## SUPPLIED RECORDS
^^^^^^^^

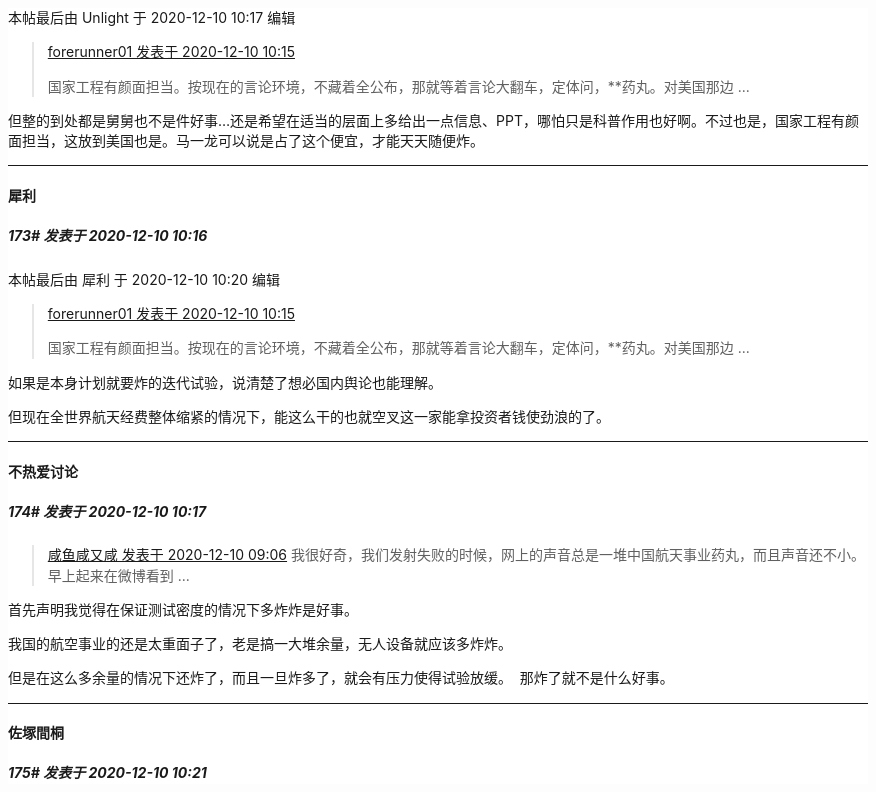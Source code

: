 
 本帖最后由 Unlight 于 2020-12-10 10:17 编辑 
<blockquote><a href="httphttps://bbs.saraba1st.com/2b/forum.php?mod=redirect&amp;goto=findpost&amp;pid=49669527&amp;ptid=1976399" target="_blank">forerunner01 发表于 2020-12-10 10:15</a>

国家工程有颜面担当。按现在的言论环境，不藏着全公布，那就等着言论大翻车，定体问，**药丸。对美国那边 ...</blockquote>
但整的到处都是舅舅也不是件好事…还是希望在适当的层面上多给出一点信息、PPT，哪怕只是科普作用也好啊。不过也是，国家工程有颜面担当，这放到美国也是。马一龙可以说是占了这个便宜，才能天天随便炸。









*****

####  犀利  
##### 173#       发表于 2020-12-10 10:16



 本帖最后由 犀利 于 2020-12-10 10:20 编辑 
<blockquote><a href="httphttps://bbs.saraba1st.com/2b/forum.php?mod=redirect&amp;goto=findpost&amp;pid=49669527&amp;ptid=1976399" target="_blank">forerunner01 发表于 2020-12-10 10:15</a>

国家工程有颜面担当。按现在的言论环境，不藏着全公布，那就等着言论大翻车，定体问，**药丸。对美国那边 ...</blockquote>
如果是本身计划就要炸的迭代试验，说清楚了想必国内舆论也能理解。


但现在全世界航天经费整体缩紧的情况下，能这么干的也就空叉这一家能拿投资者钱使劲浪的了。







*****

####  不热爱讨论  
##### 174#       发表于 2020-12-10 10:17



<blockquote><a href="httphttps://bbs.saraba1st.com/2b/forum.php?mod=redirect&amp;goto=findpost&amp;pid=49668734&amp;ptid=1976399" target="_blank">咸鱼咸又咸 发表于 2020-12-10 09:06</a>
我很好奇，我们发射失败的时候，网上的声音总是一堆中国航天事业药丸，而且声音还不小。早上起来在微博看到 ...</blockquote>
首先声明我觉得在保证测试密度的情况下多炸炸是好事。

我国的航空事业的还是太重面子了，老是搞一大堆余量，无人设备就应该多炸炸。

但是在这么多余量的情况下还炸了，而且一旦炸多了，就会有压力使得试验放缓。  那炸了就不是什么好事。







*****

####  佐塚間桐  
##### 175#       发表于 2020-12-10 10:21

^^^^^^^^

## PROBLEM TO SOLVE
Copy exactly the lines above, from the one containing "发表于 2020-12-10 09:06</a>" through the very last line.

## FINISHED TASK
<blockquote><a href="httphttps://bbs.saraba1st.com/2b/forum.php?mod=redirect&amp;goto=findpost&amp;pid=49668734&amp;ptid=1976399" target="_blank">咸鱼咸又咸 发表于 2020-12-10 09:06</a>
我很好奇，我们发射失败的时候，网上的声音总是一堆中国航天事业药丸，而且声音还不小。早上起来在微博看到 ...</blockquote>
首先声明我觉得在保证测试密度的情况下多炸炸是好事。

我国的航空事业的还是太重面子了，老是搞一大堆余量，无人设备就应该多炸炸。

但是在这么多余量的情况下还炸了，而且一旦炸多了，就会有压力使得试验放缓。  那炸了就不是什么好事。







*****

####  佐塚間桐  
##### 175#       发表于 2020-12-10 10:21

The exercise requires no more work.